• _Extracted information_
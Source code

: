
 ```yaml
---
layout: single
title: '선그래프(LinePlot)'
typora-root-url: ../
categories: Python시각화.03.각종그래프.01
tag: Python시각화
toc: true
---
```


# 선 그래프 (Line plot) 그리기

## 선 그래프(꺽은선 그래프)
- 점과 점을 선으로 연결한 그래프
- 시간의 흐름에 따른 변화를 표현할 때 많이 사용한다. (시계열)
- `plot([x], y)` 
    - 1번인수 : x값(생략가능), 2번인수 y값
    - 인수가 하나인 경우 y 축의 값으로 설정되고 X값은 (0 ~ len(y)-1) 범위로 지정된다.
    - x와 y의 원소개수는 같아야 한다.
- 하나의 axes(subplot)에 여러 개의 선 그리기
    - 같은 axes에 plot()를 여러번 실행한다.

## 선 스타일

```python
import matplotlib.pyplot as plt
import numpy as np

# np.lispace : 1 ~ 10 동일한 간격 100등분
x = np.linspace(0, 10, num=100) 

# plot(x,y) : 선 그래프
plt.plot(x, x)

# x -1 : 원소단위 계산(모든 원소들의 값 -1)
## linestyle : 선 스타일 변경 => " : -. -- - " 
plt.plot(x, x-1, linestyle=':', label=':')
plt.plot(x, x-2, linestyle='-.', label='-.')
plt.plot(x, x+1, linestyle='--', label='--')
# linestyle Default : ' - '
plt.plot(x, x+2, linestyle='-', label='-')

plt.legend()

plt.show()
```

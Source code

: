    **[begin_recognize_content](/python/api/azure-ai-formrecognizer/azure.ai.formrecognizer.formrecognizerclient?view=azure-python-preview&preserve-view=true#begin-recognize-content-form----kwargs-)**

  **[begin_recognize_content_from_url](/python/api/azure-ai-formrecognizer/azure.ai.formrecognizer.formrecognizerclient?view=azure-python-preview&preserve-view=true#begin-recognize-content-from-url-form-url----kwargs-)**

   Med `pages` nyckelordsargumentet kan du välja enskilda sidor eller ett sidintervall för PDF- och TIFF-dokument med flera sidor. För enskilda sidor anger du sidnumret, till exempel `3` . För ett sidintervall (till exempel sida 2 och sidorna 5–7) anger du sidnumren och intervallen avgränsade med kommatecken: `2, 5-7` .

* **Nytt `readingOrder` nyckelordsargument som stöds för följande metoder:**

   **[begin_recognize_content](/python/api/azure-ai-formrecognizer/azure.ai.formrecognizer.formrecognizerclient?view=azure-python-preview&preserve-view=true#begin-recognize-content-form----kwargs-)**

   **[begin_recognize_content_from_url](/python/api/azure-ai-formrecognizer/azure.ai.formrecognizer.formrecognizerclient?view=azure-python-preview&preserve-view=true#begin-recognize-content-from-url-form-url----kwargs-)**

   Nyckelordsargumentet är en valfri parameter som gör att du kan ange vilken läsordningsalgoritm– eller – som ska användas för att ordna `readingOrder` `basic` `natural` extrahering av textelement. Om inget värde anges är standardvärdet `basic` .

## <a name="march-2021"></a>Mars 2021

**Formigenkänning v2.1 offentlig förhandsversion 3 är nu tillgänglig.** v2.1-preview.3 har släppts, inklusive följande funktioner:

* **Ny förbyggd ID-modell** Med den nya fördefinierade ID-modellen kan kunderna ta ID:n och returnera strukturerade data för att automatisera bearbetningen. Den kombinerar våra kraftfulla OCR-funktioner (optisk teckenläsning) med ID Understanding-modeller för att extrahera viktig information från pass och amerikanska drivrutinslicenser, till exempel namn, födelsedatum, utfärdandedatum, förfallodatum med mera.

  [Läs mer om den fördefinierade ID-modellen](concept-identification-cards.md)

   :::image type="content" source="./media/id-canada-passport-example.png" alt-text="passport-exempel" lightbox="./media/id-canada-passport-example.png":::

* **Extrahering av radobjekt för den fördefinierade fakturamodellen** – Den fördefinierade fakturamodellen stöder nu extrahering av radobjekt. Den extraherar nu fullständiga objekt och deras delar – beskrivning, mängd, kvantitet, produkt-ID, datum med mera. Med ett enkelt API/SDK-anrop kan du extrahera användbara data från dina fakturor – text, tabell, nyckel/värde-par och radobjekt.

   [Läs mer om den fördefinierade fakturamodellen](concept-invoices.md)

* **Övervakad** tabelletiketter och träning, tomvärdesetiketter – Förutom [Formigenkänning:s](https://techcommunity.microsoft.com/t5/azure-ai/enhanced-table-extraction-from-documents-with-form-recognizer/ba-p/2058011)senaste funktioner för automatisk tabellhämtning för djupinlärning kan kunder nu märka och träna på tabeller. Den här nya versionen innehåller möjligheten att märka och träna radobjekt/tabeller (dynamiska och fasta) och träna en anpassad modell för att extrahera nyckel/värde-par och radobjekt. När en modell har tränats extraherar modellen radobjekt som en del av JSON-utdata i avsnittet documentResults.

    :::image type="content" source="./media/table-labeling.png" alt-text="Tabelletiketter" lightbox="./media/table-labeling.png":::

• _Exercise prompt_
If a line in the records above contains the word "följande", copy it.

• _Task output_
* **Nytt `readingOrder` nyckelordsargument som stöds för följande metoder:**
**Formigenkänning v2.1 offentlig förhandsversion 3 är nu tillgänglig.** v2.1-preview.3 har släppts, inklusive följande funktioner:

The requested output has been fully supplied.